* Requirement
Look for "Scotland" in each line of the records, and copy the lines that have it.

* Records supplied
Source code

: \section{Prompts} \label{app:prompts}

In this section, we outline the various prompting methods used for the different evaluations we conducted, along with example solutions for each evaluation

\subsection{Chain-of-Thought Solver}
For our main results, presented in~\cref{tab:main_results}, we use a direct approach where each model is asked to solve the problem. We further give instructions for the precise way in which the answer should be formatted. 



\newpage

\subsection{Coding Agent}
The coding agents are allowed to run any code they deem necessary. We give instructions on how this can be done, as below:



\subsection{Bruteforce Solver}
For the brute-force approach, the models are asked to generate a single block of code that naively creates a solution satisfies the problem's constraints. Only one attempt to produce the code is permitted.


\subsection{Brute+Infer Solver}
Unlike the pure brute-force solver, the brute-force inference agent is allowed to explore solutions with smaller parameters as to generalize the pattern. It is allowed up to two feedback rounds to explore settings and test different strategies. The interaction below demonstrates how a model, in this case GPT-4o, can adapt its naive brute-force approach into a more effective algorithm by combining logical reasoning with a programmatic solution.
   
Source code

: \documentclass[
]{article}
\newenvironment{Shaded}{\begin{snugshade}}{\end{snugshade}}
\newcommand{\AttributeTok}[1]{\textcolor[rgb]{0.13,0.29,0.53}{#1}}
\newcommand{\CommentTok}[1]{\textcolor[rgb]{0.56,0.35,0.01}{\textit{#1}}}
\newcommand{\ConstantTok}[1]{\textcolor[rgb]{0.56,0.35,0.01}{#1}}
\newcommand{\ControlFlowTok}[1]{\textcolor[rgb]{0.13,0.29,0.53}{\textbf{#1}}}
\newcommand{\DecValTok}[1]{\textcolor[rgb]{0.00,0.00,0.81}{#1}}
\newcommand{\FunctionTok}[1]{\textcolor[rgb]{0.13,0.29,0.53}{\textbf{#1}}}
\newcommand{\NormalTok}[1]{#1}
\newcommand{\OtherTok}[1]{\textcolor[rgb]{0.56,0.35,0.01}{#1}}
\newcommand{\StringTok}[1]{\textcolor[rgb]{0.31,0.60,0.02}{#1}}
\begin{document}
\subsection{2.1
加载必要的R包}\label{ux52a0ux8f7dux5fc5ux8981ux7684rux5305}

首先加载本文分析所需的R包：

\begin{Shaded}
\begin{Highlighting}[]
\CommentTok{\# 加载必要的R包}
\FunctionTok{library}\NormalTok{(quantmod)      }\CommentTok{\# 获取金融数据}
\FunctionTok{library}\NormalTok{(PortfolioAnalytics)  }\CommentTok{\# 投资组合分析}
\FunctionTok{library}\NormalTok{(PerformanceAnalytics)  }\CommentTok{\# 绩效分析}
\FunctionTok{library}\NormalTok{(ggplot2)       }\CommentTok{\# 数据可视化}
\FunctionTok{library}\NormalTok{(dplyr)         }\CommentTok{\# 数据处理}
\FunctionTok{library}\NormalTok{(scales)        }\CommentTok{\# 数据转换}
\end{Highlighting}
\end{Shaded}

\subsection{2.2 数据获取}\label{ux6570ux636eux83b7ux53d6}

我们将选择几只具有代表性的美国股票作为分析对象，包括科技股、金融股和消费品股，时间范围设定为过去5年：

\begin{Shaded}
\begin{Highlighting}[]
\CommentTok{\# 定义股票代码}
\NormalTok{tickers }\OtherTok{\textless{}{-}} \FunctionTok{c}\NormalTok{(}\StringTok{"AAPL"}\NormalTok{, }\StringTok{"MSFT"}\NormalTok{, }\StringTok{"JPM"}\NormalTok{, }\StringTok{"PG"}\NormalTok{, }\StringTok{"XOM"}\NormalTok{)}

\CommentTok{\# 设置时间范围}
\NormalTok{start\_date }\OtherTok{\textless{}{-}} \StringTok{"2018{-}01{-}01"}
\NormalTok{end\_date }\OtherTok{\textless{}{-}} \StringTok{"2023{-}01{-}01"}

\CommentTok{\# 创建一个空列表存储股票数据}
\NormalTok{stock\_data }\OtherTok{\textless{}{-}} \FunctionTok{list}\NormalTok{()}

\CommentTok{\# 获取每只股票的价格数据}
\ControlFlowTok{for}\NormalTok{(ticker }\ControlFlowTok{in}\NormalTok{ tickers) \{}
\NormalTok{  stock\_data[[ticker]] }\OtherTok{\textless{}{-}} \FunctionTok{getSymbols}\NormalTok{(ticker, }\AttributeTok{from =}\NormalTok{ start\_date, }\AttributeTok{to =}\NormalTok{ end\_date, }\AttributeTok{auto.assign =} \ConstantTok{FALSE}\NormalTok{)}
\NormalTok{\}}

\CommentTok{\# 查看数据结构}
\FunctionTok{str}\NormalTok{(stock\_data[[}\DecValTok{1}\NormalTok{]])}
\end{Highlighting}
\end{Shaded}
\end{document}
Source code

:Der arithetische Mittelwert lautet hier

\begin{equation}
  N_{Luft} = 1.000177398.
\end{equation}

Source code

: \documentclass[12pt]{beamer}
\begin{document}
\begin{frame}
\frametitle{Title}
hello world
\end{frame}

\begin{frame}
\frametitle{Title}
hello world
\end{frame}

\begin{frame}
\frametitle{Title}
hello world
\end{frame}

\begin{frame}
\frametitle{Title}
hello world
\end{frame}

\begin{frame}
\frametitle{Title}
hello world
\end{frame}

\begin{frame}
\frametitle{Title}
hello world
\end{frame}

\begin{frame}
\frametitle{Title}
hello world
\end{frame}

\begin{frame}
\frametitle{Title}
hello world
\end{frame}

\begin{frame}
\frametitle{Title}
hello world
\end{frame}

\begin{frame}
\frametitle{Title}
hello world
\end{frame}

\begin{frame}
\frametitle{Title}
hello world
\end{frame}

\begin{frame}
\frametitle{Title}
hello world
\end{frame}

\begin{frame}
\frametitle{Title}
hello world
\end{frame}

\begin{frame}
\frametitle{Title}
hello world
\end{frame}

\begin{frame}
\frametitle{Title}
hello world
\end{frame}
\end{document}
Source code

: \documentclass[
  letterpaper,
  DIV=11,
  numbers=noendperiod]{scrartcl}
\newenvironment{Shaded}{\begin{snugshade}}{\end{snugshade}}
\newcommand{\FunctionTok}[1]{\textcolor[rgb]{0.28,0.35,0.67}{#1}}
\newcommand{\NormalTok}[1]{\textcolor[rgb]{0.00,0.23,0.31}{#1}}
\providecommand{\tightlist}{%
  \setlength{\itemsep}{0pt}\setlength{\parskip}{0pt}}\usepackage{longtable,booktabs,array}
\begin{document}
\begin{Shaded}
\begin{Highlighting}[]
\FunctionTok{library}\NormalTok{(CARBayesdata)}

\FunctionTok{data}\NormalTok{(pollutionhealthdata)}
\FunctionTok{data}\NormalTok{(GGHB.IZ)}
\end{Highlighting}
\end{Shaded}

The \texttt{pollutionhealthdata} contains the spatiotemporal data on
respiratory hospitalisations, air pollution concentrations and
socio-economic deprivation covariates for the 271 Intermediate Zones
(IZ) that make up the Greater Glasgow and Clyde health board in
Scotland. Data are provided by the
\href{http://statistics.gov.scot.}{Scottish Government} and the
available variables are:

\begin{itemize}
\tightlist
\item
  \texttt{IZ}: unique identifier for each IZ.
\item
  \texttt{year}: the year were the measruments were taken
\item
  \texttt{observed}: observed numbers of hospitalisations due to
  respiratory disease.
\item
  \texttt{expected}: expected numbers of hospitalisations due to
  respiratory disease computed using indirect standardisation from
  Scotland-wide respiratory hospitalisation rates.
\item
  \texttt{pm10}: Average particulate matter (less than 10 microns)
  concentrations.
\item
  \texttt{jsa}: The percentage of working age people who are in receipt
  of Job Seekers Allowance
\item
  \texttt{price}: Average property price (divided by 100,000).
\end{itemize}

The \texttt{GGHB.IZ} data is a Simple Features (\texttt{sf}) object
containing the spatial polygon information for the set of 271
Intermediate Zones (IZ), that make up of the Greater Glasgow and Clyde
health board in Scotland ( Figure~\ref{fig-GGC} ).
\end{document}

* * *

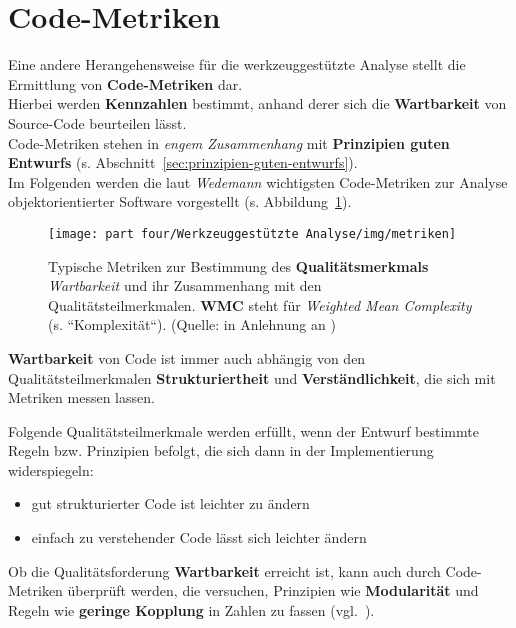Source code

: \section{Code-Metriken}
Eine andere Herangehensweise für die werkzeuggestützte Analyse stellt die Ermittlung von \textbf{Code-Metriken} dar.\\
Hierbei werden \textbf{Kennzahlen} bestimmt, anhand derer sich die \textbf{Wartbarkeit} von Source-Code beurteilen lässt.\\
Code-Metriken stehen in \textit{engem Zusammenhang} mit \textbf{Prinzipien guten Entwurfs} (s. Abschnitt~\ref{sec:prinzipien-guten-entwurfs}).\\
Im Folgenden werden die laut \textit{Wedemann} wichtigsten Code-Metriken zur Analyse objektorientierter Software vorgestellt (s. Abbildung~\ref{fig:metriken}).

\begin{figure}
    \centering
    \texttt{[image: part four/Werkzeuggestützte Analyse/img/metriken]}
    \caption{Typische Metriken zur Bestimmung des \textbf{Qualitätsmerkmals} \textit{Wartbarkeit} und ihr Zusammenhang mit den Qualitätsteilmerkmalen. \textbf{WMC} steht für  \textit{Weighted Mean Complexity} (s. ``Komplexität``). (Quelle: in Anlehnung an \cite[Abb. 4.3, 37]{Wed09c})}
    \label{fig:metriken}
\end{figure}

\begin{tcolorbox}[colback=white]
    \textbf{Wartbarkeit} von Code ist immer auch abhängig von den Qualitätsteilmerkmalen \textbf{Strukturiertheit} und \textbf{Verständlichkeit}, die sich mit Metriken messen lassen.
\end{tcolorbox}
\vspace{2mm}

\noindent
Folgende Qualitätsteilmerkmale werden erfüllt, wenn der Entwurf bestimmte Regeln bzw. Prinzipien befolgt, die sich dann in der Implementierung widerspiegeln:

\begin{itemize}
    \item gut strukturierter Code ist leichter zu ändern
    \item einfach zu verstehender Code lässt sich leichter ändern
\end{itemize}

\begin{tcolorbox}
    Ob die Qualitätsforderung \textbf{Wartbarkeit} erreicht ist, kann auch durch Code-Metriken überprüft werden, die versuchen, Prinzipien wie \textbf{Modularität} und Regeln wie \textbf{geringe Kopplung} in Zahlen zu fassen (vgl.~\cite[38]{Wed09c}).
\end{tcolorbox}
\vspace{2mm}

* Answer section
Scotland. Data are provided by the
  Scotland-wide respiratory hospitalisation rates.
health board in Scotland ( Figure~\ref{fig-GGC} ).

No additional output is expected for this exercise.